Dijo un periódico, y con
razón, al relatar los incidentes del lance, que en éste sólo había habido una
víctima; esta víctima era mi hermano Gonzalo, quien, por no alejarse de mí un momento,
pasó un rato angustioso cuando, no pudiendo entrar en el sitio donde íbamos a
cruzar los disparos, esperó, tras de la tapia, a conocer el resultado de ellos.

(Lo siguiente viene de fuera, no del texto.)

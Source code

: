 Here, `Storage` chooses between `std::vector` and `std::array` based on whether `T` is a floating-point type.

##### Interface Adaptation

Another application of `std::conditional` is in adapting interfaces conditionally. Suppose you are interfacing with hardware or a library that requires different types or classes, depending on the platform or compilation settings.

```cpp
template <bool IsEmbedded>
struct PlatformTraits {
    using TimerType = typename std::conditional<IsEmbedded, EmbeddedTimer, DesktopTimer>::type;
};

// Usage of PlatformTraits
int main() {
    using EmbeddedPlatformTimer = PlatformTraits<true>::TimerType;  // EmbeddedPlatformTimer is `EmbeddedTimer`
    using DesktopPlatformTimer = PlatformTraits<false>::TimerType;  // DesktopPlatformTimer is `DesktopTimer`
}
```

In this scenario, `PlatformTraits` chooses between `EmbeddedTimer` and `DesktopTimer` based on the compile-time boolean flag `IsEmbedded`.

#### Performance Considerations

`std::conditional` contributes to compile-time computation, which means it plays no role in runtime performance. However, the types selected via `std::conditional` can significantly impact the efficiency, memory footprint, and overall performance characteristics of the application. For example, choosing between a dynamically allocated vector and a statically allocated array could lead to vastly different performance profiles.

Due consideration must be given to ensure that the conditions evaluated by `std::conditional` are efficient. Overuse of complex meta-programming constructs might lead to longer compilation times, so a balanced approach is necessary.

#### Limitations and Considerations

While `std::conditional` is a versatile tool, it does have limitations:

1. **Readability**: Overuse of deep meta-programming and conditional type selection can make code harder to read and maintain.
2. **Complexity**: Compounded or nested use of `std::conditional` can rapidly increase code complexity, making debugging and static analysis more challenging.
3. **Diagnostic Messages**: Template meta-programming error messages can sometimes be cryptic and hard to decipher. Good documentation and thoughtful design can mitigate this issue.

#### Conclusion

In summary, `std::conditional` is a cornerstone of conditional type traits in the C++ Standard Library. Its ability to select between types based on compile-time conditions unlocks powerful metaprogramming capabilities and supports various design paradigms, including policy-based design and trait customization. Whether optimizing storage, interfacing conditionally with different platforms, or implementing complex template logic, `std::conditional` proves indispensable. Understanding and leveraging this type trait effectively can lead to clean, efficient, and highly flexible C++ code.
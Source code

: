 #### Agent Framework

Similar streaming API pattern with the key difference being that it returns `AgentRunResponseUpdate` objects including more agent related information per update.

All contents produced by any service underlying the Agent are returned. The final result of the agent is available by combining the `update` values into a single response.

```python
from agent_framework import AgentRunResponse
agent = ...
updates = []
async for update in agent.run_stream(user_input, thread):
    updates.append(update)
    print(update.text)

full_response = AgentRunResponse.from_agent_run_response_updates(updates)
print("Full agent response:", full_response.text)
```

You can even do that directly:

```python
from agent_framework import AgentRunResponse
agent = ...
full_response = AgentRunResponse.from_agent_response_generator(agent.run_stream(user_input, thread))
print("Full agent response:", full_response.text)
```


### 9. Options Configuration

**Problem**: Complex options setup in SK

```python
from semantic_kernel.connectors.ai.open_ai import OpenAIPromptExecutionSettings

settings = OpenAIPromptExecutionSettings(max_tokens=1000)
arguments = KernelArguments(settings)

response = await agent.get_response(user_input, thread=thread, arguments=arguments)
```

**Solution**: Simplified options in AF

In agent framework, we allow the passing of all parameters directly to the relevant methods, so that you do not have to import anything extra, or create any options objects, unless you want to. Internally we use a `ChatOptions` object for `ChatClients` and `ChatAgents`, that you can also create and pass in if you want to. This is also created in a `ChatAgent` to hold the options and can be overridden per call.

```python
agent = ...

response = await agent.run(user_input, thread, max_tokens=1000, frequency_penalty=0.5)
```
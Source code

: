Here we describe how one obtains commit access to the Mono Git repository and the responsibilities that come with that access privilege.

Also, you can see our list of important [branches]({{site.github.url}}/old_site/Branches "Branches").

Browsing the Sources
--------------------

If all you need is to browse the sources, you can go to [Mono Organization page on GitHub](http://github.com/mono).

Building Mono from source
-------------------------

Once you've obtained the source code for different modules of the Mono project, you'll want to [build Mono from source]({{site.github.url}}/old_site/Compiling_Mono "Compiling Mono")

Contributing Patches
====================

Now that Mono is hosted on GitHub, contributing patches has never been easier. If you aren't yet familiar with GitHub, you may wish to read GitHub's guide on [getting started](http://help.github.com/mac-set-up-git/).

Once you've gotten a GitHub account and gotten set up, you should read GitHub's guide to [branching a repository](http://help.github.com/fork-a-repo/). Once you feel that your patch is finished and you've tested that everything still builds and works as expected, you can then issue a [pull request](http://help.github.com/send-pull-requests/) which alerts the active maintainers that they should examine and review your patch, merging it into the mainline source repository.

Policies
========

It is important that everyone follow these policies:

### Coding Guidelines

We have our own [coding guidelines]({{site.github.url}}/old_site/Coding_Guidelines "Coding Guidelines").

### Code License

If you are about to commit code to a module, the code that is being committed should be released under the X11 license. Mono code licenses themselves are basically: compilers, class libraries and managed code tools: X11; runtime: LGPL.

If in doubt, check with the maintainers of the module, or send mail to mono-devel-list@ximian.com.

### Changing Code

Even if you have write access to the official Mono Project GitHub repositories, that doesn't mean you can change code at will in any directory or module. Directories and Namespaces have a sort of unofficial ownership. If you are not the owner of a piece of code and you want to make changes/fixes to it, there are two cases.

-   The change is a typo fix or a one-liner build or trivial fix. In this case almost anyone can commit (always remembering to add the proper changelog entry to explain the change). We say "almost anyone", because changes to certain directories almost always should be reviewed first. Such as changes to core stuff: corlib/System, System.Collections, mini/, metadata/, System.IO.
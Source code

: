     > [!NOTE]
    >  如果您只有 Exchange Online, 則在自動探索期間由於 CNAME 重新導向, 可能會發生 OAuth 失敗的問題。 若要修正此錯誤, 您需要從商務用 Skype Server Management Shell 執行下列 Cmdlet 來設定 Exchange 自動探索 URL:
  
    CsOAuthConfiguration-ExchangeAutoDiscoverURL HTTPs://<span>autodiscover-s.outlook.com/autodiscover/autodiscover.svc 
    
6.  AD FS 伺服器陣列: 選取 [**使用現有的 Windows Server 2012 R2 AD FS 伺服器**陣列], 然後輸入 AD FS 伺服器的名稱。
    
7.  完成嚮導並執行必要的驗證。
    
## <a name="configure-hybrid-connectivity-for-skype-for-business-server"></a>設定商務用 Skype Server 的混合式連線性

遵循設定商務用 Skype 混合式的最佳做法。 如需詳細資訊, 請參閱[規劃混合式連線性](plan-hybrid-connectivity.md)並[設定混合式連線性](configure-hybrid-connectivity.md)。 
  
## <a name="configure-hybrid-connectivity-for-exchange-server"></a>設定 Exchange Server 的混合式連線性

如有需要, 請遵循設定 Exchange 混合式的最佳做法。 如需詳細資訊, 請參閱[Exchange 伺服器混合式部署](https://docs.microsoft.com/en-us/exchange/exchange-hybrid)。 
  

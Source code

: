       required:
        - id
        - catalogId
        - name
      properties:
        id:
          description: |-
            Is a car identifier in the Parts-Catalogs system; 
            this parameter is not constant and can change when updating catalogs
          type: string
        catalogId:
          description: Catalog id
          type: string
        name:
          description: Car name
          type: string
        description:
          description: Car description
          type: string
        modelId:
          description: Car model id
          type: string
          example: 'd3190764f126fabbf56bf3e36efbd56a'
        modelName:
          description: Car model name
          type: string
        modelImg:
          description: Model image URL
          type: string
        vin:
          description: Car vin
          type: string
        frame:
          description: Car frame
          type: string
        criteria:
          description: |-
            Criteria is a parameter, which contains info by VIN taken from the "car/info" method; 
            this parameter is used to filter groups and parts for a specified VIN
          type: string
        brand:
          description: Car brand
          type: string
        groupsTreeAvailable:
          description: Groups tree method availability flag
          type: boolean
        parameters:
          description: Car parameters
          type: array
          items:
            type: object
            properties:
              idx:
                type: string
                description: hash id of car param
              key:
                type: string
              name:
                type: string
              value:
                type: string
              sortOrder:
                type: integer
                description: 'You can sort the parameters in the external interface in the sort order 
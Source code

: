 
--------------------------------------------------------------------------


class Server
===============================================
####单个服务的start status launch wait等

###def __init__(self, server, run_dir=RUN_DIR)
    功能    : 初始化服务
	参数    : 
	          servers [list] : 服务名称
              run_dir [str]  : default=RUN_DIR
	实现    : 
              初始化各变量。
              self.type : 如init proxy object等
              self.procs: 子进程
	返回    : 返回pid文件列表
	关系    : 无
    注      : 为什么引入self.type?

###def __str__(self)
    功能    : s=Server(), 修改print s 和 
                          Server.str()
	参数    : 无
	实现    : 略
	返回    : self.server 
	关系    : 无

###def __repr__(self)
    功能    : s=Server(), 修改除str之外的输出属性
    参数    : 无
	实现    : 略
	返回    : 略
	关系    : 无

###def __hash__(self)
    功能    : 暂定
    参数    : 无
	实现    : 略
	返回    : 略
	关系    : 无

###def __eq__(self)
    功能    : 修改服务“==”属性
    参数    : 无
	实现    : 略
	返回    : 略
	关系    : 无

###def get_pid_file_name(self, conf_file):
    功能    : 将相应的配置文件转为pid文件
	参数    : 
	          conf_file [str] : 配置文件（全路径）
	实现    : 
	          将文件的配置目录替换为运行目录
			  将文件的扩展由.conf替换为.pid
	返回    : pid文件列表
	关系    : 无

Este desafío fue el suceso
del día. Algunos periódicos dieron cuenta de él en extraordinarios, que
arrebataron las gentes en la calle.
Me sentía un héroe al ver
cómo aumentaba mi popularidad, esa popularidad perseguidora de mi vida y origen
de más molestias que provecho.
Mi camino parecía trazado por
la fatalidad; sólo había en él lugar para la lucha, para dar y recibir
golpes...
Esto del sino o del destino
no es para tomarlo a broma, y es muy difícil, si no imposible; vencerlo; el
árabe cree ciegamente en su metkub;
yo, no tanto...
He mantenido en política muy
enconadas luchas; sin embargo, puedo afirmar, después del largo camino
recorrido, que no he sentido por nadie odio, y he perdonado siempre, quizá con demasiada
facilidad, las ofensas recibidas. Aprendí esto, como otras muchas cosas, de
Sagasta, el cual ni odiaba, ni maldecía, ni murmuraba de ninguno; y le fue muy
bien; era de la escuela de Disraeli; éste, cuando recibía una ofensa, por toda
venganza escribía en un papel el nombre del ofensor, lo guardaba y lo leía
después de transcurrido un año... ¿Y entonces?...”
Álvaro de Figueroa.
Notas de una vida.
M. Aguilar editor.
Notas de una vida.
M. Aguilar editor.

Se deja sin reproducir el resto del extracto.